▶ _Available data_:
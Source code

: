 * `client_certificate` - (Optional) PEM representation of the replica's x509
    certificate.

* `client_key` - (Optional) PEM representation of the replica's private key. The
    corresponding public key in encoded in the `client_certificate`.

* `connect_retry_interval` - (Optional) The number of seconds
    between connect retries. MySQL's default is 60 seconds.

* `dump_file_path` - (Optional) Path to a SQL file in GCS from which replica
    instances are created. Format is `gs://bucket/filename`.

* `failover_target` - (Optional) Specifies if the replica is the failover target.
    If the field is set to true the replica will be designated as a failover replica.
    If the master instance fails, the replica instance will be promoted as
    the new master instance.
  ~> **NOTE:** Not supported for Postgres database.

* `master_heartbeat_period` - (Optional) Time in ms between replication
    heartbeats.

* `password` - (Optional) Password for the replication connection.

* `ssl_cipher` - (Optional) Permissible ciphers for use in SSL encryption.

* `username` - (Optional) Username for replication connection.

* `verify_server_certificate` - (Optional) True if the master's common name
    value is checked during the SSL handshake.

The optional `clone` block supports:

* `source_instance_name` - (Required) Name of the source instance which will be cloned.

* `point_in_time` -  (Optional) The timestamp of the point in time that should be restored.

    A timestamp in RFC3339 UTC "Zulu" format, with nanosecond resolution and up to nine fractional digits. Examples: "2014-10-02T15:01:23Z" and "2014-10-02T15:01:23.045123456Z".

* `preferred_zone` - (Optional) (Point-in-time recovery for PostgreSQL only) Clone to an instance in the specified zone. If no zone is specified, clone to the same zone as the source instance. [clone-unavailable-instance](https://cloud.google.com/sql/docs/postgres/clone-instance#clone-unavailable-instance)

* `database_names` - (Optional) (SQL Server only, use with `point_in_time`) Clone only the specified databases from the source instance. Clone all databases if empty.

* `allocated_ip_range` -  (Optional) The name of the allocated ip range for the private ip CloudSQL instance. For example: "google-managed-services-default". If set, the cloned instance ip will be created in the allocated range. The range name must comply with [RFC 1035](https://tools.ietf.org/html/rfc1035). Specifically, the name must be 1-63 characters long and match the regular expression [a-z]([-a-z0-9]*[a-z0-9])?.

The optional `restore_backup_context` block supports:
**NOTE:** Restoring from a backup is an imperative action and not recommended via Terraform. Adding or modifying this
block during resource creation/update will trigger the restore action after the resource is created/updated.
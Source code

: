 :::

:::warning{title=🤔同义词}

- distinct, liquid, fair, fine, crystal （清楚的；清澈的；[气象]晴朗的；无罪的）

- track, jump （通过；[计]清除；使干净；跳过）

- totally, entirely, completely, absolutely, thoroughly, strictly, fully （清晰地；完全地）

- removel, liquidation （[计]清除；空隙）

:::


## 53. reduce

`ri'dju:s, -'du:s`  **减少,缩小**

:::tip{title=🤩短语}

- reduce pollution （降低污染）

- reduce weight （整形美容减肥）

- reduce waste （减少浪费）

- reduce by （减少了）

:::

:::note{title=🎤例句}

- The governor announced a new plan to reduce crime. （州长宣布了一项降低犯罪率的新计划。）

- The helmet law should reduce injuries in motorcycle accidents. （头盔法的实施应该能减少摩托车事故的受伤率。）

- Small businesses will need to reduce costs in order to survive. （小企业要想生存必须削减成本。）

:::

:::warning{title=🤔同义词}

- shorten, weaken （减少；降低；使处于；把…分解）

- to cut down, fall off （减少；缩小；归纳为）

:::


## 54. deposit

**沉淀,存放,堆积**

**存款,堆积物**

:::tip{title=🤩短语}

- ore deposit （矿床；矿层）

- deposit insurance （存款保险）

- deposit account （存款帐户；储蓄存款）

▶ _Exercise requirements_: Your reply should hold every line from the data that contains "between", copied in full.

▶ _Completed task_:
    between connect retries. MySQL's default is 60 seconds.
* `master_heartbeat_period` - (Optional) Time in ms between replication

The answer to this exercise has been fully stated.